Luke uniquely indicated that Jesus asked if they thanked (μὴ ἔχει χάριν) the slave (τῷ δούλῳ) for doing what he was commanded to do (ὅτι ἐποίησεν τὰ διαταχθέντα)?  After all, the slave was only doing his duty, his job.  Should you thank someone for doing what you asked them to do?

Prepare supper (Lk 17:8-17:8)

“Would you not rather say

To him.

‘Prepare supper

For me!

Put on your apron!

Serve me

While I eat

And drink!

Later,

You shall eat

And drink’?”

 

ἀλλ’ οὐχὶ ἐρεῖ αὐτῷ Ἑτοίμασον τί δειπνήσω, καὶ περιζωσάμενος διακόνει μοι ἕως φάγω καὶ πίω, καὶ μετὰ ταῦτα φάγεσαι καὶ πίεσαι σύ;

 

Luke uniquely indicated that Jesus said that they would say to their slave (ἀλλ’ οὐχὶ ἐρεῖ αὐτῷ), who was returning from the field, that he should prepare the supper for him (Ἑτοίμασον τί δειπνήσω).  Instead, this land owner would tell the slave to put on his apron or gird himself (καὶ περιζωσάμενος), so that this slave might serve him (διακόνει μοι), while he ate and drank (ἕως φάγω καὶ πίω).  Then later after all this had been taken care when the owner had eaten and drank (καὶ μετὰ ταῦτα), then the slave would be allowed to eat and drink (φάγεσαι καὶ πίεσαι σύ).  There clearly was a caste system.  The slaves did not eat with their land owners.  They would have to serve their master, before they could eat their own food.  What do you think about this kind of system?

Sit at the table (Lk 17:7-17:7)

“Who among you

Would say

To your slave,

Who had just come in

From plowing

Or tending sheep

In the field.

‘Come here at once!

Take your place

At the table’?”

 

Τίς δὲ ἐξ ὑμῶν δοῦλον ἔχων ἀροτριῶντα ἢ ποιμαίνοντα, ὃς εἰσελθόντι ἐκ τοῦ ἀγροῦ ἐρεῖ αὐτῷ Εὐθέως παρελθὼν ἀνάπεσε,

 

Once again, Luke uniquely has a saying of Jesus that is not in the other synoptic gospels.  Jesus asked who among them would say to their slave (Τίς δὲ ἐξ ὑμῶν δοῦλον), who had just come in from the field (ὃς εἰσελθόντι ἐκ τοῦ ἀγροῦ), after plowing (ἔχων ἀροτριῶντα) or tending the sheep (ἢ ποιμαίνοντα), to immediately take his place reclining at the table with them (ἐρεῖ αὐτῷ Εὐθέως παρελθὼν ἀνάπεσε).  Obviously, slavery was considered okay.  Slaves were in a separate category from the land owners.  No one would invite his slave to share a meal with them.  Does that sound harsh to you?

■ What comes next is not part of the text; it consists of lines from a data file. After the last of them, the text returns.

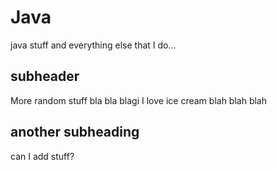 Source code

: # Java
java stuff and everything else that I do...
## subheader

More random stuff bla bla blagi
I love ice cream blah blah blah


## another subheading
can I add stuff?
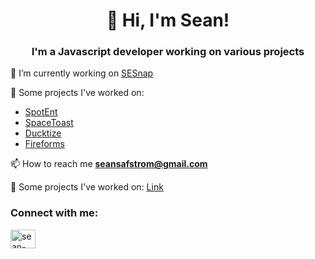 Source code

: <h1 align="center">👋 Hi, I'm Sean!</h1>
<h3 align="center">I'm a Javascript developer working on various projects</h3>


🔭 I’m currently working on [SESnap](https://sesnap.com/)

🔧 Some projects I've worked on:
  - [SpotEnt](https://spotent.co/)
  - [SpaceToast](https://spacetoast.co/)
  - [Ducktize](https://ducktize.com/) 
  - [Fireforms](https://fireforms.io/)

📫 How to reach me **seansafstrom@gmail.com**

🚧 Some projects I've worked on: [Link](https://seananth.github.io/)

<h3 align="left">Connect with me:</h3>
<p align="left">
<a href="https://linkedin.com/in/sean-säfström" target="blank"><img align="center" src="https://raw.githubusercontent.com/rahuldkjain/github-profile-readme-generator/master/src/images/icons/Social/linked-in-alt.svg" alt="sean-säfström" height="30" width="40" /></a>
</p>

No party for the older brother (Lk 15:29-15:29)

“But he answered

His father.

‘Listen!

All these years

I have been working

Like a slave

For you.

I never disobeyed

Your command.

Yet you never given me

Even a young goat

So that

I might celebrate

With my friends.’”

 

ὁ δὲ ἀποκριθεὶς εἶπεν τῷ πατρὶ Ἰδοὺ τοσαῦτα ἔτη δουλεύω σοι καὶ οὐδέποτε ἐντολήν σου παρῆλθον, καὶ ἐμοὶ οὐδέποτε ἔδωκας ἔριφον ἵνα μετὰ τῶν φίλων μου εὐφρανθῶ

 

This long parable story about the 2 sons can only be found in Luke, not in any of the other gospel stories.  Luke indicated that Jesus said that the older son answered his father by saying (ὁ δὲ ἀποκριθεὶς εἶπεν τῷ πατρὶ) that all these years he had been working like a slave or servant for his father (Ἰδοὺ τοσαῦτα ἔτη δουλεύω σοι).  He never disobeyed any of his commands (καὶ οὐδέποτε ἐντολήν σου παρῆλθον).  Yet his father had never even given him a young goat (καὶ ἐμοὶ οὐδέποτε ἔδωκας ἔριφον) so that he could celebrate with his friends (ἵνα μετὰ τῶν φίλων μου εὐφρανθῶ).  The older son was mad at his father because he had done everything right for many years, but he was never allowed to have any celebrations with his friends.  He had tried to do the right thing, but he was never rewarded for that.  Do you ever feel taken for granted because you always try to do what is right?

 

Hired servant (Lk 15:19-15:19)

“I am no longer worthy

To be called

Your son.

Treat me

Like one

Of your hired hands.”

 

οὐκέτι εἰμὶ ἄξιος κληθῆναι υἱός σου· ποίησόν με ὡς ἕνα τῶν μισθίων σου.

 

This long parable story about the prodigal son can only be found in Luke, not in any of the other gospel stories.  Luke indicated that Jesus said that the prodigal son was going to say to his father that he was no longer worthy to be called his son (οὐκέτι εἰμὶ ἄξιος κληθῆναι υἱός σου).  Instead, he wanted to be treated like one of his hired hands (ποίησόν με ὡς ἕνα τῶν μισθίων σου).  Luke was the only writer in the biblical literature to use this term μισθίων 3 times within this story.  μισθίων means a paid worker, a hired servant, or a hireling, but certainly not a slave.  This unique term indicated that his father had hired people to work on his farm.  Apparently, he did not use slaves.  Have you ever disgraced your parents?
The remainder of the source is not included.